At this early hour, all five bright planets are in the sky, but difficult to locate in this bright early twilight, especially Saturn, the darkest of the group. In about two weeks, all five planets are visible simultaneously in a darker sky.
One hour after sunset, Venus and Mercury are below the horizon. At this time, bright Jupiter is halfway up the sky above the south-southeast horizon. It is moving east past a dark Pisces star field.
Look early tonight, before the moon rises about two hours after sunset, to see Jupiter and Neptune in the same binocular field of view.

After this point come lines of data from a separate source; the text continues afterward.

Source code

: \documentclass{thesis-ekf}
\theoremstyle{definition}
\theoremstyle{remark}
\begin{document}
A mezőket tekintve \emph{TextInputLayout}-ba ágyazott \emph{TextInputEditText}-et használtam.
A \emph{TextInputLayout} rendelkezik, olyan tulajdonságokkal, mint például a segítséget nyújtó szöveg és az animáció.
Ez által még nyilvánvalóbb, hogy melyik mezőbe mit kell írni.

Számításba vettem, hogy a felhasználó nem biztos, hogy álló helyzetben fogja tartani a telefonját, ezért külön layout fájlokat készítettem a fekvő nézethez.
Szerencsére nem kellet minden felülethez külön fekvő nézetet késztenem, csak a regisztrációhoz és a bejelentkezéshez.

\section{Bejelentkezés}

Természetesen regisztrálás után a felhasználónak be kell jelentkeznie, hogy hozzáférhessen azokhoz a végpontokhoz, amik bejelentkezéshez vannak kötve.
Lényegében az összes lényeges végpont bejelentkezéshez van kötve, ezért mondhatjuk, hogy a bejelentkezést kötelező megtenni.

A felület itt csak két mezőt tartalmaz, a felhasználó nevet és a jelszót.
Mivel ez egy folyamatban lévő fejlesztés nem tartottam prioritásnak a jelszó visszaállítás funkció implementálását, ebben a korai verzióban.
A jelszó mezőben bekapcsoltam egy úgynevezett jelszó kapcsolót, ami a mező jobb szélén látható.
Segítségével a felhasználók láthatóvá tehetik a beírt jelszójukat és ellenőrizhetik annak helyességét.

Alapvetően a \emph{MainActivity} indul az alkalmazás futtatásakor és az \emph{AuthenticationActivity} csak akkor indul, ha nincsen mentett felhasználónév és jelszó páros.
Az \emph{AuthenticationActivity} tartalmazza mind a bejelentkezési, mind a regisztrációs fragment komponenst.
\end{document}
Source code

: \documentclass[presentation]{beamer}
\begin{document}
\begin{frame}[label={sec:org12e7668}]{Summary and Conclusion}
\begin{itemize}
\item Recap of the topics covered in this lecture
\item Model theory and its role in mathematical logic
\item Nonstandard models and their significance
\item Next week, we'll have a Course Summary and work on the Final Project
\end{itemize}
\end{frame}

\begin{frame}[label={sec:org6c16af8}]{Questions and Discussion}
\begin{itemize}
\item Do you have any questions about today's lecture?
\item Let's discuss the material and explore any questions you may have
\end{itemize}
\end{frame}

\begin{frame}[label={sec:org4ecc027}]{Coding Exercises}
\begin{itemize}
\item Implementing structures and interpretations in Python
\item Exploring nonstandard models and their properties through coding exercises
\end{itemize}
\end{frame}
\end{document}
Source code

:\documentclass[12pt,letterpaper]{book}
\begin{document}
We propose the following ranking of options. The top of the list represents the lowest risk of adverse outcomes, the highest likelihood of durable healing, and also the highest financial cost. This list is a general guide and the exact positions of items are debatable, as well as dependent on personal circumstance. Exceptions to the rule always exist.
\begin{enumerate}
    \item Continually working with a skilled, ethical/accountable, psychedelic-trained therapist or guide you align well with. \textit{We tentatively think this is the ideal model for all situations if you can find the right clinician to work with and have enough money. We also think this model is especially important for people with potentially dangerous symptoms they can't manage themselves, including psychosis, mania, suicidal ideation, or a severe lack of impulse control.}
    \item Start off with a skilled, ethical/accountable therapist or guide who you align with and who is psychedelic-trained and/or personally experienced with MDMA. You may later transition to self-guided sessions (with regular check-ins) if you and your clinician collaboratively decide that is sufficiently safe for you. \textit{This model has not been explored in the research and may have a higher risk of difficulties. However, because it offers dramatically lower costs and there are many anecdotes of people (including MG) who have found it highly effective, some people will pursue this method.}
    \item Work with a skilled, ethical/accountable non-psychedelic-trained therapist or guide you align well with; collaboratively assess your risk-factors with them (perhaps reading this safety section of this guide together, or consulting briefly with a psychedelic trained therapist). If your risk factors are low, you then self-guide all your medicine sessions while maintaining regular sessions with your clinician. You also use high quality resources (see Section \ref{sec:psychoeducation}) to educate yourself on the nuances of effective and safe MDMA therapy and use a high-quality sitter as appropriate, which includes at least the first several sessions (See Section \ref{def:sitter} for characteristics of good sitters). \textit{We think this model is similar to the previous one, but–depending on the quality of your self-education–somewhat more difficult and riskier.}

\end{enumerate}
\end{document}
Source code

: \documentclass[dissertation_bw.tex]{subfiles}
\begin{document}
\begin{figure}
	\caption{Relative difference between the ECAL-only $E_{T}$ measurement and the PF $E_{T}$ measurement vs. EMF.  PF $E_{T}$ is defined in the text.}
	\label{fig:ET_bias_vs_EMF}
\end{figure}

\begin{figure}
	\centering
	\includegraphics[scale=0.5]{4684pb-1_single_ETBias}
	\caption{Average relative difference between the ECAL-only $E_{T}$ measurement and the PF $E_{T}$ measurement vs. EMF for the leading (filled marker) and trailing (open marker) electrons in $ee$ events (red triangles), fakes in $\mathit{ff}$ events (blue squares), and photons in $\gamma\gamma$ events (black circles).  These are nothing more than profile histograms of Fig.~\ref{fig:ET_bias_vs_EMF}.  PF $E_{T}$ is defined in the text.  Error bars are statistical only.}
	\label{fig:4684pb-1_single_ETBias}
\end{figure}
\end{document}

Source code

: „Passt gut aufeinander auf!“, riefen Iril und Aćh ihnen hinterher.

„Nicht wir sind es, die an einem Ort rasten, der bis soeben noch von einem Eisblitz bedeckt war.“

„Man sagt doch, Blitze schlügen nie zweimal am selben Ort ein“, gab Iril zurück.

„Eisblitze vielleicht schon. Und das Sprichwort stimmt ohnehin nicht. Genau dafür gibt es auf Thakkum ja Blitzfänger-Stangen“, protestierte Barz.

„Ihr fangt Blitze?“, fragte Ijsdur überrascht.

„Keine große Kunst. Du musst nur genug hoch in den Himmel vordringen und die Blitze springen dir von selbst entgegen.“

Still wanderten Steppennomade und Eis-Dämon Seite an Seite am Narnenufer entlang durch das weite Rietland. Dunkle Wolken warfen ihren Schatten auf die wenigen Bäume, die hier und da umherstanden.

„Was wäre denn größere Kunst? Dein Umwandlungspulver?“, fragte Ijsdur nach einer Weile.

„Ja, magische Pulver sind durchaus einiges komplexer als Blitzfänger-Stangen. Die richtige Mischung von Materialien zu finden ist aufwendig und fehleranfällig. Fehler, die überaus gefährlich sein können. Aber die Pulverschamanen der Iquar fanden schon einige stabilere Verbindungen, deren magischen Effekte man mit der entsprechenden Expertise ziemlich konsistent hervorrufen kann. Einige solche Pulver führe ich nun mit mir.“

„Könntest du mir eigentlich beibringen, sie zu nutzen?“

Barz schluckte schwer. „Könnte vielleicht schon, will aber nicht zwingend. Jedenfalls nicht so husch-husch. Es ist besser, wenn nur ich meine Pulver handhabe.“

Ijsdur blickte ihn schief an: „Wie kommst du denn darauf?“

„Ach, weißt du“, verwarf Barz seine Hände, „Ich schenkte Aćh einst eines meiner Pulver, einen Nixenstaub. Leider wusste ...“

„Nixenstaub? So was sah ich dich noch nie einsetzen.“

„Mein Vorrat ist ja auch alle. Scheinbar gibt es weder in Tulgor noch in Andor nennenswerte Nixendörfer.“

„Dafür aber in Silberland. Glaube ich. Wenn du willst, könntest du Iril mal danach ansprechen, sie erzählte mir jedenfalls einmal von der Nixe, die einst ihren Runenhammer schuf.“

They fit perfectly into the field.
Neptune is a dim, bluish star to the west (right) of Jupiter. Place Jupiter near the left side of the view to see Neptune on the right side. See your last views of Jupiter and Neptune together up to 2035 before Jupiter slips out of binoculars’ field of view.
Tonight, two of Jupiter’s large moons – Ganymede and Callisto – are visible through binoculars. They appear as dimmer stars closer to the planet – Ganymede, to the west of Jupiter, and Callisto, to the east of the planet. Perhaps Europa is visible between Callisto and the planet.
Saturn is further west, moving east ahead of the stars in eastern Capricorn. Through the binoculars, the Ringed Wonder is 2.0° top right of Nashira and 2.6° top left of Iota Capricorni (ι Course on the chart).
Notice the star Fomalhaut, meaning “southern fish mouth”, and Deneb Kaitos, “sea monster tail”, below this pair of planets.
At this time, Mars is about 15° above the east-northeast horizon. He continues his demotion in front of Taurus. The line of sight from Earth to the planet continues to move west as Earth moves away from the slower-moving Red Planet.
Mars is 8.4° top right of Elnath, the northern horn of the constellation, and 9.3° top left of Aldebaran, the brightest star in the pattern. With the moon still below the horizon, look for the Pleiades star cluster, above Mars and the main stars of Taurus.
About two hours after sunset, the moon is pointing above the east-northeast horizon. The three bright planets are along an arc of the ecliptic, the plane of the solar system. Bright Jupiter is halfway up in the south, while Mars is about a third of the way up in the east, and Saturn is over 20° to the southwest.
Three hours after sunset, the gibbous moon, 82% illuminated, is nearly 10° up east, 3.2° right of Pollux.
By tomorrow morning, Mars is low in the west-northwest. The moon is always close to the Gemini twins.